Il n’empêche, le bougre, à l’œil pétillant, espiègle, en portraitiste styliste, aime à raconter des histoires. Ses chroniques font toujours récit. « Il y a chez lui un côté Simenon, relève Mickaël Thébault, rédacteur en chef à France Inter. C’est un conteur. Infiniment drôle aussi et plein d’humour, tournant au comique des situations dramatiques, qui trouve toujours des fils improbables, qu’il tire jusqu’au bout, chargés de fulgurances, qui emmènent l’auditeur sans le lâcher. Avec une infinie délicatesse, au diapason de sa personnalité, jusqu’à son rapport aux autres, et toujours dans la modestie. » Surtout, pour avoir travaillé à ses côtés, Mickaël Thébault sait combien le chroniqueur fait du Boileau, cent fois sur le métier remettant son ouvrage. « C’est un artisan qui peaufine un détail que personne ne va voir, un perfectionniste jusqu’à la dinguerie. Au milieu de la nuit, il est capable de travailler une heure sur deux syllabes. Il sera le seul à l’entendre, mais ce n’est pas grave ! »

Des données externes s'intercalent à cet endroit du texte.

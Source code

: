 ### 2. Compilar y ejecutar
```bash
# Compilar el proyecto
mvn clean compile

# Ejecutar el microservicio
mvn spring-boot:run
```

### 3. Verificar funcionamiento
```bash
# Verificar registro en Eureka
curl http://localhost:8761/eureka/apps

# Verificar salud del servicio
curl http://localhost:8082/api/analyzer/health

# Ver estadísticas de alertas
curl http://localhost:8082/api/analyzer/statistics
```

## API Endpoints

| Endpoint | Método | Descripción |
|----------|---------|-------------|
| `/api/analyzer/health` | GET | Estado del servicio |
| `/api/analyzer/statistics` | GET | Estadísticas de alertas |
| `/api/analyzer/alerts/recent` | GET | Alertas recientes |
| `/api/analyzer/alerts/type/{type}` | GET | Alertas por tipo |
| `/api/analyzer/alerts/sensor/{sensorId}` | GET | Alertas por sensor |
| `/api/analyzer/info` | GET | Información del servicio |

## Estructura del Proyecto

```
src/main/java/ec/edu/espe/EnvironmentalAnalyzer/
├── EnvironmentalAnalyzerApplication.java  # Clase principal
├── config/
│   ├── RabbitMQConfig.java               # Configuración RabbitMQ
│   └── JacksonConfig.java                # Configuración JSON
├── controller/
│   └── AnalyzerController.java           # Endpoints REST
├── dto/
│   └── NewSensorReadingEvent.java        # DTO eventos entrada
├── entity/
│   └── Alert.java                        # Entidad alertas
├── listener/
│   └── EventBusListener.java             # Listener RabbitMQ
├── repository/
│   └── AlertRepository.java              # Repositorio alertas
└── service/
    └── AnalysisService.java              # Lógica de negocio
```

Après trois ouvrages fringants sur le sens des mots usités par les médias et les politiques (2), Suzanne n’est pas la première incursion littéraire de Frédéric Pommier, qui avait présenté en 2013, au théâtre de l’Athénée, Le Prix des boîtes, mis en scène par Jorge Lavelli et interprété notamment par Catherine Hiegel. Livrant sur la scène l’histoire de deux frangines. « Un texte d’un charme fou et doux, considère aujourd’hui la comédienne, avec un regard personnel, différent, sur les femmes, sur la maladie, la vieillesse, sans pathos, avec une poésie, une tendresse rare. Ce n’est pas un auteur dans le lyrisme ou sa restitution. Il y a des lectures qui déclenchent un imaginaire. Aussitôt on a des images. On voyage. Ça s’appelle la grâce. C’est le cas chez lui, avec une structure et une écriture qui manquent dans le paysage théâtral. »

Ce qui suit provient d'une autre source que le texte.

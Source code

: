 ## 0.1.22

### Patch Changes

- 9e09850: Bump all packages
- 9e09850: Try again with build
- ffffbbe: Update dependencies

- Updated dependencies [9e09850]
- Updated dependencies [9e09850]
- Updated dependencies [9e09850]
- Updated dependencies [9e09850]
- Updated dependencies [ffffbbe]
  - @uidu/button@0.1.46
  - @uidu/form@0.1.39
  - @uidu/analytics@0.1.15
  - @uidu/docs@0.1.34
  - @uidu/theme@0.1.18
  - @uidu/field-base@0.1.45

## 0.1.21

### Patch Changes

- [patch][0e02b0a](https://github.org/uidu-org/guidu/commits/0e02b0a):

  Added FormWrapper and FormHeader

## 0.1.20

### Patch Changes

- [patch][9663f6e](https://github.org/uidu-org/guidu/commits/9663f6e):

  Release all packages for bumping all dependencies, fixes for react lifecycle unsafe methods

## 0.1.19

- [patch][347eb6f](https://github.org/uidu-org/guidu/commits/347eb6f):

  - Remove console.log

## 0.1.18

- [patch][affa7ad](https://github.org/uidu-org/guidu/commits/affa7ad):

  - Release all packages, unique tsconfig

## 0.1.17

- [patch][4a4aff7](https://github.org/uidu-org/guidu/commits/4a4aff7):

Le Prix des boîtes relatait l’histoire de deux vieilles dames, déjà. Aux confins de la sensibilité, transpirant un auteur, formé à la philosophie, « d’une humanité et d’une générosité au-delà de la bienveillance, estime Mickaël Thébault. Peut-être trop. » Ce n’est pas Suzanne qui va s’en plaindre. À maintenant 96 ans et mèche, dans sa chambre d’Ehpad, elle s’est réjouie de ce portrait. En trouvant quand même que le petit-fiston, sur certaines tranches de sa vie, exagérait parfois !

(1) Danse de salon,à la mode chez les Britanniques et les Américains dans les années 1930, puis en Europe.

(2) Mots en toc et formules en tic(Seuil, 2010), dans lequel déjà figure sa grand-mère ; Paroles, paroles(Seuil, 2012) ; L’assassin court toujours et autres expressions insoutenables(Seuil, 2014).

Suzanne Frédéric Pommier, Éd. des Équateurs, 236 pages, 19 euros. Et sur France Inter, « Le quart d’heure de célébrité », tous les vendredis, à 6 h 54 et « la Revue de presse », chaque samedi et dimanche, à 8 h 40.